The number of datapoints you need depend a bit on how large your primitive cell is but you have a lot of target data compared to parameters so it is probably fine. Furthermore your test rmse is almost the same as your train rmse so there is probably no overfitting.
So it’s the LTC that differs a lot and not only the size of the 4th-order force constants? In that case I would compare the rmse after removal of the predicted forces that comes from second and third order elements.
The mc rattle method with n=10 and std=0.03 will produce effective displacments of roughly std=0.1. This might be to large for you application but then again your fits look decent. There is no optimal value but is system dependent.
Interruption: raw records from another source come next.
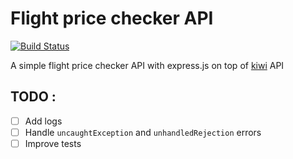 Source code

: # Flight price checker API
[![Build Status](https://travis-ci.com/bboulahdid/flight-price-checker-api.svg?token=8Kgkg1URdhKKnJMew8we&branch=master)](https://travis-ci.com/bboulahdid/flight-price-checker-api)

A simple flight price checker API with express.js on top of [kiwi](https://docs.kiwi.com/) API

## TODO :
- [ ] Add logs
- [ ] Handle `uncaughtException` and `unhandledRejection` errors
- [ ] Improve tests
As I mentioned I would check how well the force constants from fourthorder.py predicts the forces in the mc-rattled structures and vice versa, using the force constants from hiphive and predict the forces from the fourthorder.py dataset.
From your plots it look like fourthorder.py contains more noise since the norm of the force constants are higher and independent of distance. Try to fit the force constants in series (first second order and then third order on residues and finally fourth order on the final residues from third order fit).
Fitting higher orders are hard since the displacement must be large enough to discern the anharmonic effects from noise in the target (DFT) data. My preferred way is to generate displacements from phonon-rattle using the 0K harmonic force constants or effective harmonic force constants via e.g. mc-rattle bootstrap. I would then fit all orders in series.
In addition to the above recommendations (especially cross checking the force constants) I would first fit second and third order and use them to remove those contributions from the target data. Then I’d use e.g. ARDR, ridge or some post-LASSO technique as illustrated in Eriks paper and run a hyper-parameter scan for only the fourth order force constants to find out what is noise and what is real data.
Hope this helps. This is tricky business.